In Chapter 18, Paul moves on from Athens and ends in Corinth. He later wrote two letters to the Corinthians that are in the Bible, but now he is describing his first meeting with them. Here, he also meets Aquila and Priscilla and we learn that both Paul and Aquila are tentmakers by trade (v3). That is how they make their money. This is also the same Aquila and Priscilla that are depicted in the recent movie “Paul, the Apostle of Christ.” In this biblical account, Aquila and Priscilla have to move out of Rome, insinuating that they were living in Rome at the time. The movie depicts that they would have moved back into Rome to help the Christians there and to serve God.
Paul chooses to work so as not to be a burden (2 Cor 11:9) and earn his keep as mentioned in verse three. There seems to be great fruitfulness in Corinth and many come to believe, though that does not mean that there aren’t struggles in keeping the right faith. Silas and Timothy arrive so Paul can do even more. He stays there for about a year and a half. This amount of time spent there allows him to establish the faith and set a strong foundation. I suppose that may be why he was so upset when he had to write the letters to them.

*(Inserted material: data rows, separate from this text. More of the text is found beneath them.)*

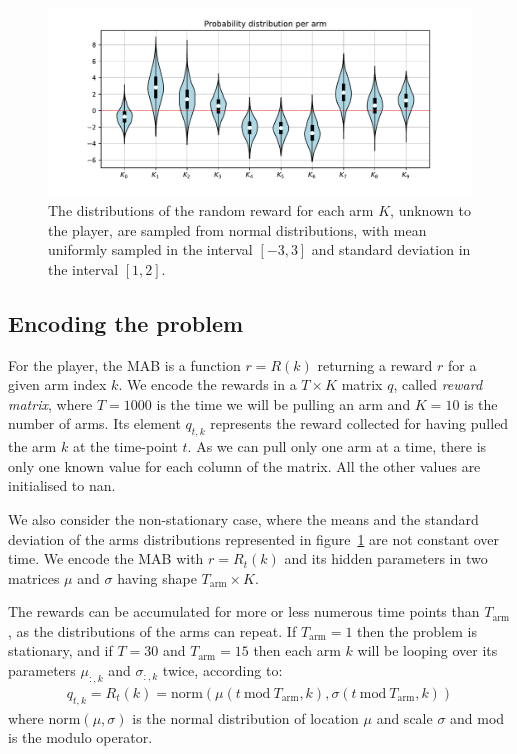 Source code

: \documentclass[]{scrartcl}
\theoremstyle{definition}
\begin{document}
\begin{figure}[h]
    \hspace{-1.5cm}
    \includegraphics[width=18cm]{figures/initial_distributions.pdf}
    \caption{The distributions of the random reward for each arm $K$, unknown to the player, are sampled from normal distributions, with mean uniformly sampled in the interval $[-3, 3]$ and standard deviation in the interval $[1, 2]$.}
    \label{fig:volin_plot}
\end{figure}

\subsection*{Encoding the problem}
For the player, the MAB is a function $r = R(k)$ returning a reward $r$ for a given arm index $k$. We encode the rewards in a $T\times K$ matrix $q$, called \emph{reward matrix}, where $T=1000$ is the time we will be pulling an arm and $K=10$ is the number of arms. Its element $q_{t, k}$ represents the reward collected for having pulled the arm $k$ at the time-point $t$. As we can pull only one arm at a time, there is only one known value for each column of the matrix. All the other values are initialised to nan.

We also consider the non-stationary case, where the means and the standard deviation of the arms distributions represented in figure~\ref{fig:volin_plot} are not constant over time. We encode  the MAB with $r = R_{t}(k)$ and its hidden parameters in two matrices $\mu$ and $\sigma$ having shape $T_{\text{arm}} \times K$. 

The rewards can be accumulated for more or less numerous time points than $T_{\text{arm}}$, as the distributions of the arms can repeat. If $T_{\text{arm}}=1$ then the problem is stationary, and if $T=30$ and $T_{\text{arm}}=15$ then each arm $k$ will be looping over its parameters $\mu_{:, k}$ and $\sigma_{:, k}$ twice, according to:
\begin{align*}
q_{t, k} 
=
R_{t}(k)
=
\text{norm}\left(\mu({t~\text{mod}~T_{\text{arm}}, k}), \sigma({t~\text{mod}~T_{\text{arm}}, k})\right)
\end{align*}
where $\text{norm}(\mu, \sigma)$ is the normal distribution of location $\mu$ and scale $\sigma$ and mod is the modulo operator.
\end{document}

Again, Paul’s luck with the Jewish community did not fare well with him; evidently, it was not part of God’s plan. So he shakes off his garments and focuses on the Gentiles. Yet there was still some hope. One of the synagogue officials did convert. In fact, his whole household was baptized and believed. That is how it works sometimes. You do a lot of work and nothing seems to be happening, and then a door opens and God’s grace does His part. But for us, we have to ask God to be with us, and it is always amazing when you experience God’s grace when things do not seem to be going as planned. It reminds me of the adage, “If you want to make God laugh, tell Him your plans.” Sometimes we have to step back and allow Jesus to do His work. But this too shall pass. Yet after some fruitfulness, the test comes and suffering must be endured. Sosthenes has to endure a great beating while the proconsul turns a blind eye.

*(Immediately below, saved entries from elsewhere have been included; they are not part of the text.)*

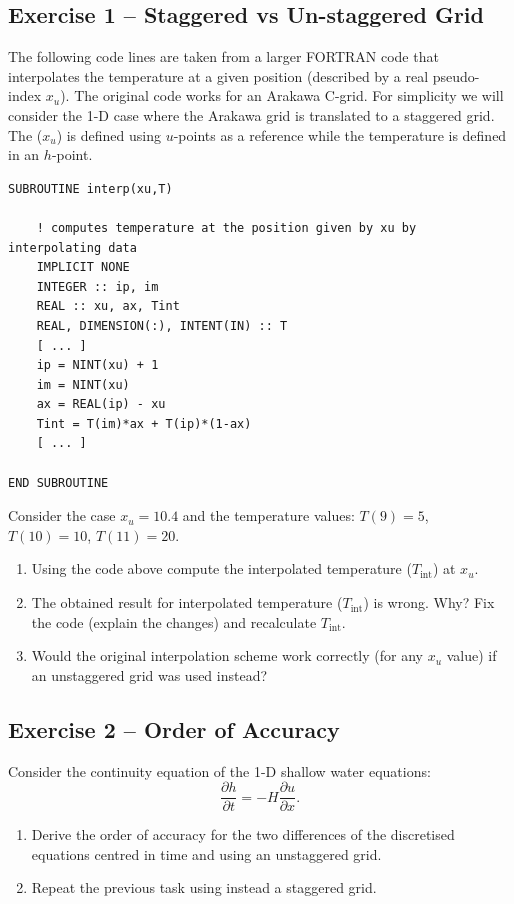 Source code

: \begin{question}
    
\subsection*{Exercise 1 -- Staggered vs Un-staggered Grid}

The following code lines are taken from a larger FORTRAN code that interpolates the
temperature at a given position (described by a real pseudo-index $x_u$). The original code
works for an Arakawa C-grid. For simplicity we will consider the 1-D case where the
Arakawa grid is translated to a staggered grid. The ($x_u$) is defined using $u$-points as a
reference while the temperature is defined in an $h$-point.

\begin{verbatim}
SUBROUTINE interp(xu,T)

    ! computes temperature at the position given by xu by interpolating data
    IMPLICIT NONE
    INTEGER :: ip, im
    REAL :: xu, ax, Tint
    REAL, DIMENSION(:), INTENT(IN) :: T
    [ ... ]
    ip = NINT(xu) + 1
    im = NINT(xu)
    ax = REAL(ip) - xu
    Tint = T(im)*ax + T(ip)*(1-ax)
    [ ... ]

END SUBROUTINE
\end{verbatim}

Consider the case $x_u = 10.4$ and the temperature values:
$T(9) = 5$, $T(10) = 10$, $T(11) = 20$.

\begin{enumerate}
    \item[(a)] Using the code above compute the interpolated temperature ($T_{\text{int}}$) at $x_u$.
    
    \item[(b)] The obtained result for interpolated temperature ($T_{\text{int}}$) is wrong. Why? 
    Fix the code (explain the changes) and recalculate $T_{\text{int}}$.
    
    \item[(c)] Would the original interpolation scheme work correctly (for any $x_u$ value) if an
    unstaggered grid was used instead?
\end{enumerate}

\subsection*{Exercise 2 -- Order of Accuracy}

Consider the continuity equation of the 1-D shallow water equations:
\[
\frac{\partial h}{\partial t} = -H \frac{\partial u}{\partial x}.
\]

\begin{enumerate}
    \item[(a)] Derive the order of accuracy for the two differences of the discretised equations
    centred in time and using an unstaggered grid.
    
    \item[(b)] Repeat the previous task using instead a staggered grid.
\end{enumerate}

\end{question}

On Paul’s journey to Antioch, there are some details that may get overlooked (v18-23). I never noticed this before, but Paul got a haircut because of a vow he had taken. I looked it up and found some answers on the “Bible Hub.” To explain, that might be two or three more articles, so I will leave it to you to study. Search for “Paul’s Vow.” It relates to an Old Testament vow he had taken, so obviously, the Old Testament is not null and void. This raises many questions. Why still participate in a vow and not circumcision? What is he understanding? Even as a priest, I learn more every day. Isn’t God awesome!
So now Paul is backtracking where he and/or other Christians have gone. There seems to be a familiarity with him. In Ephesus, they want him to stay longer. In Caesarea, he greets the Church, so the Church is well established there and has a governing body to greet him. In verse 23, he goes out and strengthens the disciples and visits them in “orderly sequence.” When Paul first goes out, it is chaotic. He tries to listen to the Holy Spirit and figure out where God wants him to go while his life is threatened as he runs from town to town. He really didn’t know what was going to happen next. But now he goes in “orderly fashion.” In order to have “orderly fashion” there must be some sort of organization established.
In verse 24 we see the name Apollos for the first time. He is a great speaker and has some idea about the faith, but Aquila and Priscilla have to guide him some more. He gets even better and more conversions happen. But later, we will see a problem arises where Apollos is caught in the middle of an argument (1 Cor 3:4).